> **EXERCISE AIM**:
Below are some records; copy each line in them that contains "subsection".

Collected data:

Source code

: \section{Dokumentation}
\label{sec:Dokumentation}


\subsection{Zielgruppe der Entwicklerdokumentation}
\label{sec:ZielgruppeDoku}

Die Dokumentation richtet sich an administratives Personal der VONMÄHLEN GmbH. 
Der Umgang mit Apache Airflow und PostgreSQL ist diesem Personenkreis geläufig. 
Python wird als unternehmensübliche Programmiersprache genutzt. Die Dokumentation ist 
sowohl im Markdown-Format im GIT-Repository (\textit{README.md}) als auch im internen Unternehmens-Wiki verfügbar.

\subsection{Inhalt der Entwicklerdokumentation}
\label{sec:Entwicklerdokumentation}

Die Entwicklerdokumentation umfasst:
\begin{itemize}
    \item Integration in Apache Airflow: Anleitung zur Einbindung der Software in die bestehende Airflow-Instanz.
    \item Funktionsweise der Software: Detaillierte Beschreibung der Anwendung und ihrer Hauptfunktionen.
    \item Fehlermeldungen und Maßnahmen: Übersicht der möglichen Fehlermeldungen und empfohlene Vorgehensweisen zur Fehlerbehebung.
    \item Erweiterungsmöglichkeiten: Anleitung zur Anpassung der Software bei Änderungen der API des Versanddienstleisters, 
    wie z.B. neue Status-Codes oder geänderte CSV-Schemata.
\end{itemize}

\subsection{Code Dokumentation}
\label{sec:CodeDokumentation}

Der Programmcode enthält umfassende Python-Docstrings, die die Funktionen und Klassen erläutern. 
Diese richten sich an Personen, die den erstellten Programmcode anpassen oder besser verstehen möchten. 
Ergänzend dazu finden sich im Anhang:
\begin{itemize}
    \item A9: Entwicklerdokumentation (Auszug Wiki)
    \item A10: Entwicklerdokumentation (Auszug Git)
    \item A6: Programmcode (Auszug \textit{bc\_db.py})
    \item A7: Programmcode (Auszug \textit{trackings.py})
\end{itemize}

> **EXERCISE ANSWER**:
\subsection{Zielgruppe der Entwicklerdokumentation}
\subsection{Inhalt der Entwicklerdokumentation}
\subsection{Code Dokumentation}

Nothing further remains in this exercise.